Но найдутся люди, которые, простив нам одну вину, не отпустят другой. Они станут обвинять в скудоумии за то, что Констанций вручил власть неприязненному и непримиримому противнику и что сперва сделал его врагом, а потом могущественным, положив основание вражде умерщвлением брата и придав силу избранием на царство. Посему нужно кратко сказать и о сем; нужно показать, что человеколюбие было не вовсе неразумно и не выступило из пределов царского великодушия и царской предусмотрительности. Даже мне было бы стыдно, если бы мы, удостоившиеся от Констанция такой чести и столько уверенные в его отличном благочестии, в его защиту не сказали правды, что, как служители слова и истины, обязаны мы делать для людей и нимало нас не облагодетельствовавших. Особенно стыдно было бы не сказать правды о Констанции по переселении его из здешнего мира, когда нет и места мысли, что мы льстим, когда слово наше свободно от всякого худого подозрения.

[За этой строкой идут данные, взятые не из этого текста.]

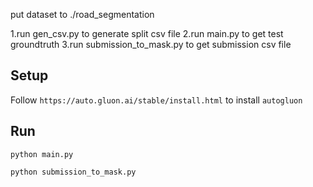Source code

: put dataset to ./road_segmentation

1.run gen_csv.py to generate split csv file
2.run main.py to get test groundtruth
3.run submission_to_mask.py to get submission csv file


## Setup
Follow `https://auto.gluon.ai/stable/install.html` to install `autogluon`


## Run

```
python main.py

python submission_to_mask.py
```

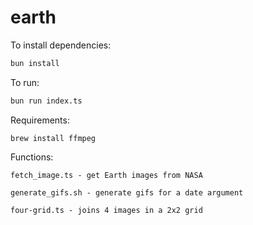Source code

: # earth

To install dependencies:

```bash
bun install
```

To run:

```bash
bun run index.ts
```

Requirements:

```
brew install ffmpeg
```

Functions:

```
fetch_image.ts - get Earth images from NASA

generate_gifs.sh - generate gifs for a date argument

four-grid.ts - joins 4 images in a 2x2 grid
```

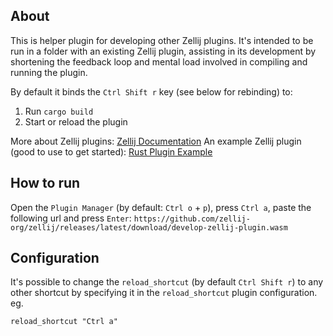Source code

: ## About

This is helper plugin for developing other Zellij plugins. It's intended to be run in a folder with an existing Zellij plugin, assisting in its development by shortening the feedback loop and mental load involved in compiling and running the plugin.

By default it binds the `Ctrl Shift r` key (see below for rebinding) to:
1. Run `cargo build`
2. Start or reload the plugin

More about Zellij plugins: [Zellij Documentation][docs]
An example Zellij plugin (good to use to get started): [Rust Plugin Example][example]

[zellij]: https://github.com/zellij-org/zellij
[docs]: https://zellij.dev/documentation/plugins.html
[example]: https://github.com/zellij-org/rust-plugin-example

## How to run
Open the `Plugin Manager` (by default: `Ctrl o` + `p`), press `Ctrl a`, paste the following url and press `Enter`: `https://github.com/zellij-org/zellij/releases/latest/download/develop-zellij-plugin.wasm`

## Configuration
It's possible to change the `reload_shortcut` (by default `Ctrl Shift r`) to any other shortcut by specifying it in the `reload_shortcut` plugin configuration. eg.

```kdl
reload_shortcut "Ctrl a"
```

Кто не надеялся, если не другого чего, по крайней мере того, что Констанций почестями сделает его[21] более кротким? Кто не полагал, что после доверенности, какая ему сделана даже вопреки справедливости, и он будет правдивее? Особенно когда над обоими произнесен правдивый и прямо царский суд: один удостоен чести, и другой низложен? Ибо почтивший второго, как никто не ожидал, даже ни сам получивший почесть, ясно тем показал, что и первого наказал он не без праведного гнева. Казнь одного была следствием предерзости наказанного, а почести другого были делом человеколюбия в возведшем его к почестям. Но если нужно сказать еще нечто, то Констанций мог полагаться не столько на его верность, сколько на собственное могущество. По такой, думаю, надежде и славный Александр побежденному Пору, который мужественно стоял за свою державу, даровал не только жизнь, но вскоре и царство индов. Сим, а не другим чем, хотел он доказать свое великодушие; а не превзойти кого в великодушии для него, Александра, было постыднее, нежели уступить в силе оружия; притом Пора, если бы замыслил зло, ему легко было покорить и в другой раз. Так и в Констанции человеколюбие произошло от избытка надежды на свою силу. Но для чего усиливаюсь там, где и побежденному весьма удобно одержать верх? Если доверивший поступил худо, то сколько хуже поступил тот, кому сделана доверенность? Когда ставить в вину, что не предусмотрен злой нрав, тогда во что должно поставить самое злонравие?